The next day, May 9th, about 62 people showed up. I talked in detail about the circumstances surrounding the birth of WYA. Afterwards, I made them break into groups to talk about who should be having sex and the consequences of sex for the individual and the community. This was a very intense session because for many, this was the first time they were openly talking about sex. This was my favourite part of the 3-day seminar and I am grateful for the opportunity to shake up the youth and launch in the open, the one issue that had been left unsaid and was undermining real progress in their society. In spite of this, at the end of the group discussion, all groups agreed that sex was to be delayed until later on in life. Some people felt at the age of 20, some people due to religious convictions said only after marriage. I personally said that unless two people are able and ready to start a family, they had no business having sex because the family is the fundamental unit of society and children in a family unit are better able to grow and add value to the society. I also argued that sex kills the dreams of young people especially women and I explained in detail the consequences of sex (STDs and HIV/AIDS). Then I talked about the role of parents in the religious and moral education of the child, and showing unconditional love to the child. I also explained to them more about our work at WYA and some of the issues WYA and WYA youth are involved with presently. At the end of this session, many were blown away expressed interest in joining WYA and working with us to protect the dignity of the human person and address the many issues that plague society.
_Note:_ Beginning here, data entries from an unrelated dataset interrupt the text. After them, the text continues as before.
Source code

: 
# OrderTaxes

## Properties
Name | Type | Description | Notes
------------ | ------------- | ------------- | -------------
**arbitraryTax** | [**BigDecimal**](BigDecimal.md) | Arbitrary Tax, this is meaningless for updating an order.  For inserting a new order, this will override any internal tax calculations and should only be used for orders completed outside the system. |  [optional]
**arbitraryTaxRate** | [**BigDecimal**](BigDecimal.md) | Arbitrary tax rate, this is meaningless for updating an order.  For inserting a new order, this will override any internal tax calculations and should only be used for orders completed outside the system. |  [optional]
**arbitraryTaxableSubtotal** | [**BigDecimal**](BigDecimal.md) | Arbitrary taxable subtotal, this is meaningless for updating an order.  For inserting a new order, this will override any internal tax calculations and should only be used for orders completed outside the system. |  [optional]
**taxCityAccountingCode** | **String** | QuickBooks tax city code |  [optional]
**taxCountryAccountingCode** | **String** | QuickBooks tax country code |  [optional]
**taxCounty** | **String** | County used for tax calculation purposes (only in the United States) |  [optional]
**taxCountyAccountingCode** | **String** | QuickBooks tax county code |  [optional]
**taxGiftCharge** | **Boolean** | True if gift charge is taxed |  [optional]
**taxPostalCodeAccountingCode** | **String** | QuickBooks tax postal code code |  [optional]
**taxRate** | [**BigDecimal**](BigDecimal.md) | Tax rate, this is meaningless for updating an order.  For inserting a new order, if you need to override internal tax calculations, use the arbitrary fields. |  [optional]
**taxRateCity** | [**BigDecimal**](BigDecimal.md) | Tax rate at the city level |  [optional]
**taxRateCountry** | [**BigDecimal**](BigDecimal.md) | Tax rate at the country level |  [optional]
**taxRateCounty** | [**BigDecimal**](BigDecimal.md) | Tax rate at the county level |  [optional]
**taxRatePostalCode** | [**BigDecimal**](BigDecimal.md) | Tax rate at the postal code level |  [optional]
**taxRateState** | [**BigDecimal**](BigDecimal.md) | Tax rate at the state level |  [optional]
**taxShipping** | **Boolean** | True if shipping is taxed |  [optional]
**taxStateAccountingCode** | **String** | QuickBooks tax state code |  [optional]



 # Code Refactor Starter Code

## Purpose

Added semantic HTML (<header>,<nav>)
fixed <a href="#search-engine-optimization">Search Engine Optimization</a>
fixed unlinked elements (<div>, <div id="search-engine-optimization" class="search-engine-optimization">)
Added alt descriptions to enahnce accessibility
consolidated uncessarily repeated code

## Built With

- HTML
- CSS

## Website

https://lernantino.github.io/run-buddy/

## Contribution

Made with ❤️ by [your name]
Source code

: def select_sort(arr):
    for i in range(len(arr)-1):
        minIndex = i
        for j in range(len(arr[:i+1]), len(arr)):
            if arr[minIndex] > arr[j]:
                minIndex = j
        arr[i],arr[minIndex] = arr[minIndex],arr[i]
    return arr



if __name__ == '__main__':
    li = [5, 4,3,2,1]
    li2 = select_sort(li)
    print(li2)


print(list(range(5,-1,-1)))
The next day, I focused on peer pressure and during their group discussions, I had them distinguish between things that were considered cool in the society and things that were actually smart/ wise- the right things to do. Many agreed that it was wise to go to school even though it was cooler to sleep around and make ‘quick’ money by dishonest means. After the group discussion, I introduced the concept of the Truth and living in the Truth even when everyone else is living outside of the Truth. I also talked about the importance of solidarity drawing examples from the Solidarity movement in Poland and the anti-apartheid movement in South Africa which I had learned in detailed during my Track A training. I encouraged them to work together and support one another assuring them that even though it seems impossible, living in the truth pays off. I encouraged them to think of ways to build a better community for themselves rather than seeking illegal ways to migrate to Europe and to work together in the fight against prostitution and promiscuity to combat the spread of diseases, guard their dreams and promote a healthier society for all.

The response to the 3-day seminar was encouraging. Many wanted WYA to come back and organize more seminars to empower them. They also said that they wished the program was longer (say a week) so that they could learn more. But all in all, many described it as a life-changing experience; some said it restored hope. Others said it was definitely an eye-opener and had changed their lives for the better.

As for me, I thought it was a fruitful exercise altogether and I am really grateful for the opportunity to empower the youth of Latrikunda German while sharing with them the very ideas and principles that changed my own life, the ideas and principles of the World Youth Alliance.